Like it or not, commodity servers will force big changes in integrator business models.

For years, mid-range Unix integrators and their suppliers spat the word commodity out with comfortable contempt when referring to PC products. Lately, the tone has changed to fear and indignation. Why?

Why, indeed. Frank Gens, senior vice president of research at IDC, has identified "commodity servers" as the third-largest IT opportunity through the year 2000. (The first two are Internet/ intranet services and network equipment.) Most servers sold today are under the $US100,000 price point, he reports. This is the largest segment of the market and the second fastest growing. In the next three years, servers running Windows NT are expected to roar ahead at a 44 per cent compound annual growth rate, while Intel-based servers will increase at a 23 per cent clip.

Poised to grow

As a result, server revenue driven through indirect distribution channels will leap from a mere 20 per cent in 1995 to 42 per cent by 2000 - and force many mid-range integrators with a product-centric business model to grow or die, eat or be eaten. Conventional wisdom explains the merger-and-acquisition frenzy currently gripping the integration community as an effect of the IT labour crunch. But that analysis ignores or underestimates the far-reaching efficiency demands of commodity computing.

A quick history lesson might help. Like NT-based commodity servers today, electric motors of the 1860s tended to be overlaid on to existing, centralised systems.

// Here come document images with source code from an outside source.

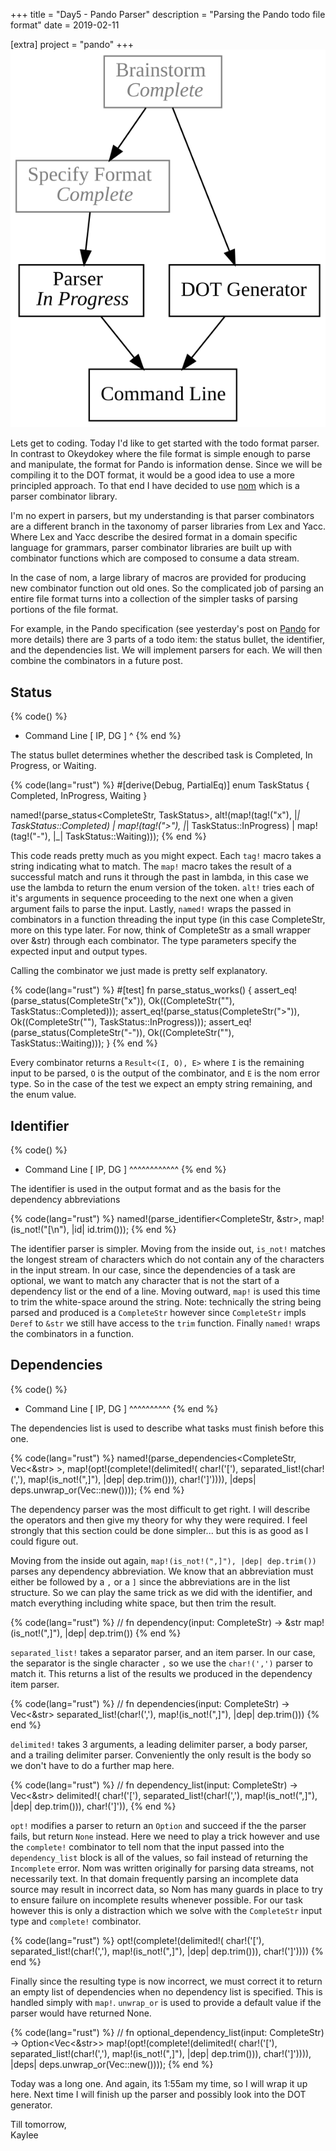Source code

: +++
title = "Day5 - Pando Parser"
description = "Parsing the Pando todo file format"
date = 2019-02-11

[extra]
project = "pando"
+++
![Output](./output.svg)

Lets get to coding. Today I'd like to get started with the todo format parser.
In contrast to Okeydokey where the file format is simple enough to parse and
manipulate, the format for Pando is information dense. Since we will be
compiling it to the DOT format, it would be a good idea to use a more principled
approach. To that end I have decided to use [nom](https://github.com/Geal/nom)
which is a parser combinator library.

I'm no expert in parsers, but my understanding is that parser combinators are a
different branch in the taxonomy of parser libraries from Lex and Yacc. Where
Lex and Yacc describe the desired format in a domain specific language for
grammars, parser combinator libraries are built up with combinator functions
which are composed to consume a data stream.

In the case of nom, a large library of macros are provided for producing new
combinator function out old ones. So the complicated job of parsing an entire
file format turns into a collection of the simpler tasks of parsing portions of
the file format.

For example, in the Pando specification (see yesterday's post on
[Pando](../day4-pando/) for more details) there are 3 parts of a todo item: the
status bullet, the identifier, and the dependencies list. We will implement
parsers for each. We will then combine the combinators in a future post.

## Status

{% code() %}
- Command Line [ IP, DG ]
^
{% end %}

The status bullet determines whether the described task is Completed, In
Progress, or Waiting.

{% code(lang="rust") %}
#[derive(Debug, PartialEq)]
enum TaskStatus {
    Completed,
    InProgress,
    Waiting
}

named!(parse_status<CompleteStr, TaskStatus>,
    alt!(map!(tag!("x"), |_| TaskStatus::Completed) |
         map!(tag!(">"), |_| TaskStatus::InProgress) |
         map!(tag!("-"), |_| TaskStatus::Waiting)));
{% end %}

This code reads pretty much as you might expect. Each `tag!` macro takes a
string indicating what to match. The `map!` macro takes the result of a
successful match and runs it through the past in lambda, in this case we use the
lambda to return the enum version of the token. `alt!` tries each of it's
arguments in sequence proceeding to the next one when a given argument fails to
parse the input. Lastly, `named!` wraps the passed in combinators in a function
threading the input type (in this case CompleteStr, more on this type later. For
now, think of CompleteStr as a small wrapper over &str) through each combinator.
The type parameters specify the expected input and output types.

Calling the combinator we just made is pretty self explanatory.

{% code(lang="rust") %}
#[test]
fn parse_status_works() {
    assert_eq!(parse_status(CompleteStr("x")), Ok((CompleteStr(""), TaskStatus::Completed)));
    assert_eq!(parse_status(CompleteStr(">")), Ok((CompleteStr(""), TaskStatus::InProgress)));
    assert_eq!(parse_status(CompleteStr("-")), Ok((CompleteStr(""), TaskStatus::Waiting)));
}
{% end %}

Every combinator returns a `Result<(I, O), E>` where `I` is the remaining input
to be parsed, `O` is the output of the combinator, and `E` is the nom error
type. So in the case of the test we expect an empty string remaining, and the
enum value.

## Identifier

{% code() %}
- Command Line [ IP, DG ]
  ^^^^^^^^^^^^
{% end %}

The identifier is used in the output format and as the basis for the dependency abbreviations

{% code(lang="rust") %}
named!(parse_identifier<CompleteStr, &str>, map!(is_not!("[\n"), |id| id.trim()));
{% end %}

The identifier parser is simpler. Moving from the inside out, `is_not!` matches
the longest stream of characters which do not contain any of the characters in
the input stream. In our case, since the dependencies of a task are optional, we
want to match any character that is not the start of a dependency list or the
end of a line. Moving outward, `map!` is used this time to trim the white-space
around the string. Note: technically the string being parsed and produced is a
`CompleteStr` however since `CompleteStr` impls `Deref` to `&str` we still have
access to the `trim` function. Finally `named!` wraps the combinators in a
function.

## Dependencies

{% code() %}
- Command Line [ IP, DG ]
               ^^^^^^^^^^
{% end %}

The dependencies list is used to describe what tasks must finish before this
one. 

{% code(lang="rust") %}
named!(parse_dependencies<CompleteStr, Vec<&str> >,
    map!(opt!(complete!(delimited!(
        char!('['),
        separated_list!(char!(','), map!(is_not!(",]"), |dep| dep.trim())),
        char!(']')))),
    |deps| deps.unwrap_or(Vec::new())));
{% end %}

The dependency parser was the most difficult to get right. I will describe the
operators and then give my theory for why they were required. I feel strongly
that this section could be done simpler... but this is as good as I could figure
out.

Moving from the inside out again, `map!(is_not!(",]"), |dep| dep.trim())` parses
any dependency abbreviation. We know that an abbreviation must either be
followed by a `,` or a `]` since the abbreviations are in the list structure. So
we can play the same trick as we did with the identifier, and match everything
including white space, but then trim the result.

{% code(lang="rust") %}
// fn dependency(input: CompleteStr) -> &str
map!(is_not!(",]"), |dep| dep.trim())
{% end %}

`separated_list!` takes a separator parser, and an item parser. In our case, the
separator is the single character `,` so we use the `char!(',')` parser to match
it. This returns a list of the results we produced in the dependency item
parser.

{% code(lang="rust") %}
// fn dependencies(input: CompleteStr) -> Vec<&str>
separated_list!(char!(','), map!(is_not!(",]"), |dep| dep.trim()))
{% end %}

`delimited!` takes 3 arguments, a leading delimiter parser, a body parser, and a
trailing delimiter parser. Conveniently the only result is the body so we don't
have to do a further map here. 

{% code(lang="rust") %}
// fn dependency_list(input: CompleteStr) -> Vec<&str>
delimited!(
    char!('['),
    separated_list!(char!(','), map!(is_not!(",]"), |dep| dep.trim())),
    char!(']')),
{% end %}

`opt!` modifies a parser to return an `Option` and succeed if the the parser
fails, but return `None` instead. Here we need to play a trick however and use
the `complete!` combinator to tell nom that the input passed into the
`dependency_list` block is all of the values, so fail instead of returning the
`Incomplete` error. Nom was written originally for parsing data streams, not
necessarily text. In that domain frequently parsing an incomplete data source
may result in incorrect data, so Nom has many guards in place to try to ensure
failure on incomplete results whenever possible. For our task however this is
only a distraction which we solve with the `CompleteStr` input type and
`complete!` combinator.

{% code(lang="rust") %}
opt!(complete!(delimited!(
    char!('['),
    separated_list!(char!(','), map!(is_not!(",]"), |dep| dep.trim())),
    char!(']'))))
{% end %}

Finally since the resulting type is now incorrect, we must correct it to return
an empty list of dependencies when no dependency list is specified. This is
handled simply with `map!`. `unwrap_or` is used to provide a default value if
the parser would have returned None.

{% code(lang="rust") %}
// fn optional_dependency_list(input: CompleteStr) -> Option<Vec<&str>>
map!(opt!(complete!(delimited!(
    char!('['),
    separated_list!(char!(','), map!(is_not!(",]"), |dep| dep.trim())),
    char!(']')))),
|deps| deps.unwrap_or(Vec::new())));
{% end %}

Today was a long one. And again, its 1:55am my time, so I will wrap it up here.
Next time I will finish up the parser and possibly look into the DOT generator.

Till tomorrow,  
Kaylee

It wasn't until about 1910 that motors were cheap enough and easy enough to use for individual machines. Over the next 40 years, that distributed power would drive labour productivity up 50 per cent.

But when electricity was first introduced and for many years after, labour productivity in manufacturing slowed because the technology was difficult to integrate and exploit - shades of IT's "productivity paradox".

We're barely 20 years into the Third Industrial Revolution, its beginning pegged at 1974, three years after the birth of microprocessors, when IT equipment prices started plummeting and product cycles shortened from years to months. Finally, server-based computing is poised to shoot up a steep "diffusion curve" - the time line between a new technology's introduction and its widespread use.

On average, new products take about 15 years to rise from a 10 per cent to 90 per cent diffusion level. (The ratio of desk workers to desktop PCs in the US business market is already 1:1 or 100 per cent diffusion.)It's the last five years or so in the curve that are a bitch - when product prices sink the fastest and lowest, when suppliers that fail to create critical efficiencies suffer most, when price can no longer be equated with scarcity or complexity.

This pricing dynamic is what many Unix-platform vendors and integrators have a tough time accepting. "Unix products shouldn't be priced to compete with Wintel products," they gripe.

"Unix is far more complex" (or "powerful" or "scaleable"). The premise here is Marx's theory of intrinsic value - that there's a "fair" or "just" price for everything, above the law of supply and demand.

Nonsense, of course. The value of anything is determined subjectively by what any given buyer is willing to pay - in this case, middle-market IT buyers with strong needs and relatively weak budgets.

Clearly some integrators know this and have embraced commodity computing with a ven-geance. Witness Ernst & Young Technologies' new "palletised solutions" initiative for NT-based mid-range applications, emphasising low cost and rapid deployment. (Java-based platforms are next.) Other large integrators, such as Andersen Consulting and MCI Systemhouse, are busy building similar business units.

And services, naturally, will not be exempt from the efficiency demands of the commodity model. SAP America is clearly on to something big with its "accelerators" concept for lower-cost implementation of R/3 applications.

Comparative advantage

Likewise, HP's simplified enterprise computing seeks to streamline NT deployment and integration, shrinking total cost of ownership.

Such productising - dare I say it, commoditising - of IT services is already the next key comparative advantage among integrators. Those who fail to wring the costs out of building intellectual capital and putting it to work probably won't be toasting the new millennium.